A Blueprint for the Regulation of Tech

Counterfactuals are the key to accurately assessing the risks of online platforms

Sep 11, 2023

The US2020 Facebook and Instagram Election Project (US2020 from here out), the first four papers of which were recently published in Science and Nature, can be the blueprint for meaningful regulation of large online platforms. It’s crucial not just to be satisfied in access to data, but in access to rigorous tests of how changes on platforms affect society.

The key connection is to avoid examining the project through a purely academic lens about academic research and the knowledge gained through the studies.

The news post at Science by Kai Kupferschmidt focuses on this dimension, with input from Joe Bak-Coleman’s saying that “This is not how research on the potential dangers of social media should be conducted”. He focuses on the research and the project as a model for gaining academic knowledge.

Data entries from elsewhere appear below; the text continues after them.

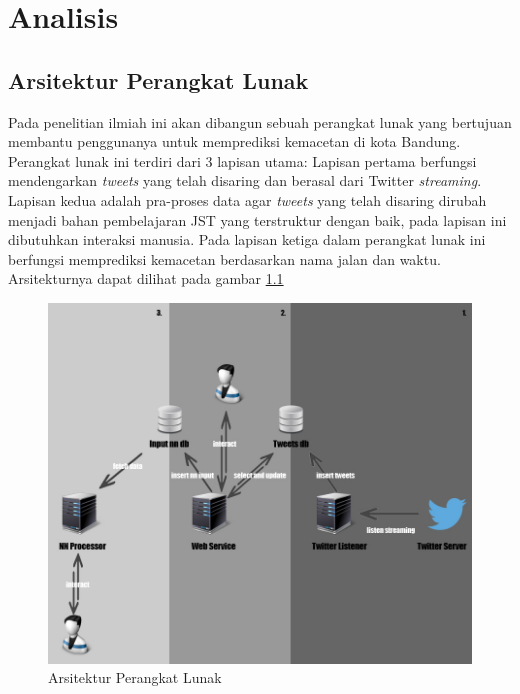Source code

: \chapter{Analisis}
\section{Arsitektur Perangkat Lunak}
Pada penelitian ilmiah ini akan dibangun sebuah perangkat lunak yang bertujuan membantu penggunanya untuk memprediksi kemacetan di kota Bandung. Perangkat lunak ini terdiri dari 3 lapisan utama: Lapisan pertama berfungsi mendengarkan \textit{tweets} yang telah disaring dan berasal dari Twitter \textit{streaming}. Lapisan kedua adalah pra-proses data agar \textit{tweets} yang telah disaring dirubah menjadi bahan pembelajaran JST yang terstruktur dengan baik, pada lapisan ini dibutuhkan interaksi manusia. Pada lapisan ketiga dalam perangkat lunak ini berfungsi memprediksi kemacetan berdasarkan nama jalan dan waktu. Arsitekturnya dapat dilihat pada gambar \ref{fig:arsitekturpl}
\begin{figure}
\centering
\includegraphics[width=0.6\linewidth]{Gambar/mine/sistem}
\caption[Arsitektur Perangkat Lunak]{Arsitektur Perangkat Lunak} 
\label{fig:arsitekturpl}
\end{figure}
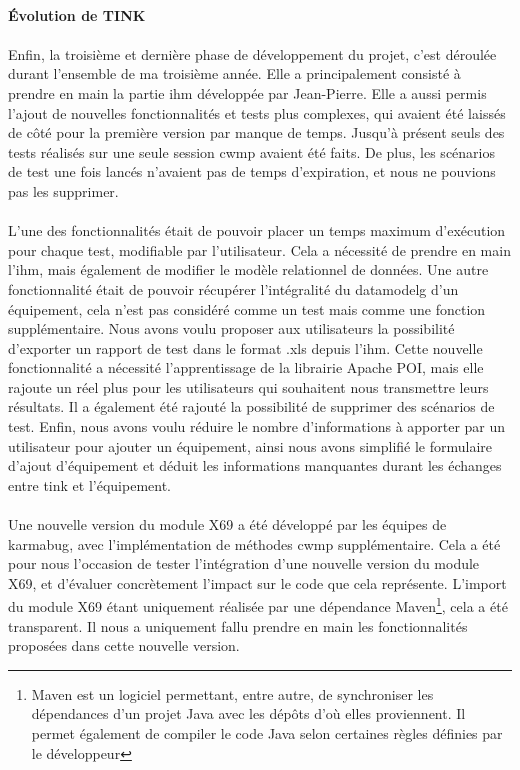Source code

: \documentclass[12pt,a4paper]{report}
\begin{document}
\paragraph{Évolution de TINK}
\paragraph*{}Enfin, la troisième et dernière phase de développement du projet, c'est déroulée durant l'ensemble de ma troisième année. Elle a principalement consisté à prendre en main la partie \gls{ihm} développée par Jean-Pierre. Elle a aussi permis l'ajout de nouvelles fonctionnalités et tests plus complexes, qui avaient été laissés de côté pour la première version par manque de temps. Jusqu'à présent seuls des tests réalisés sur une seule session \gls{cwmp} avaient été faits. De plus, les scénarios de test une fois lancés n'avaient pas de temps d'expiration, et nous ne pouvions pas les supprimer. 
\paragraph*{}L'une des fonctionnalités était de pouvoir placer un temps maximum d'exécution pour chaque test, modifiable par l'utilisateur. Cela a nécessité de prendre en main l'\gls{ihm}, mais également de modifier le modèle relationnel de données. Une autre fonctionnalité était de pouvoir récupérer l'intégralité du \gls{datamodelg} d'un équipement, cela n'est pas considéré comme un test mais comme une fonction supplémentaire. Nous avons voulu proposer aux utilisateurs la possibilité d'exporter un rapport de test dans le format .xls depuis l'\gls{ihm}. Cette nouvelle fonctionnalité a nécessité l'apprentissage de la librairie Apache POI, mais elle rajoute un réel plus pour les utilisateurs qui souhaitent nous transmettre leurs résultats. Il a également été rajouté la possibilité de supprimer des scénarios de test. Enfin, nous avons voulu réduire le nombre d'informations à apporter par un utilisateur pour ajouter un équipement, ainsi nous avons simplifié le formulaire d'ajout d'équipement et déduit les informations manquantes durant les échanges entre \gls{tink} et l'équipement. 
\paragraph*{}Une nouvelle version du module X69 a été développé par les équipes de \gls{karmabug}, avec l'implémentation de méthodes \gls{cwmp} supplémentaire. Cela a été pour nous l'occasion de tester l'intégration d'une nouvelle version du module X69, et d'évaluer concrètement l'impact sur le code que cela représente. L'import du module X69 étant uniquement réalisée par une dépendance Maven\footnote{Maven est un logiciel permettant, entre autre, de synchroniser les dépendances d'un projet Java avec les dépôts d'où elles proviennent. Il permet également de compiler le code Java selon certaines règles définies par le développeur}, cela a été transparent. Il nous a uniquement fallu prendre en main les fonctionnalités proposées dans cette nouvelle version. 
\end{document}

The commentary by project rapporteur Michael Wagner focused, too, on the project as largely academic in nature. Wagner gets one element of the project exactly correct from this dimension: It requires the goodwill of Meta to work correctly, which makes a difficult model for future scholarly work.

Meta wants the project interpreted solely as the results of academic research based on Nick Clegg’s news post: "Its findings will be hugely valuable to us, and we hope they will also help policymakers as they shape the rules of the road for the internet". The findings of these studies should shape discourse on regulation, and not the structure of the collaboration itself. These findings are (overall) pretty positive for Meta. They show that algorithms are powerful (they change a lot about on-platform behavior), but they aren’t scary (they don’t swing elections). There are subtleties here, and I don’t mean to get into a detailed accounting of the exact substantive results, but I think this is the reading of the Project Meta wants to push to advertisers (the former story) and to regulators (the latter one).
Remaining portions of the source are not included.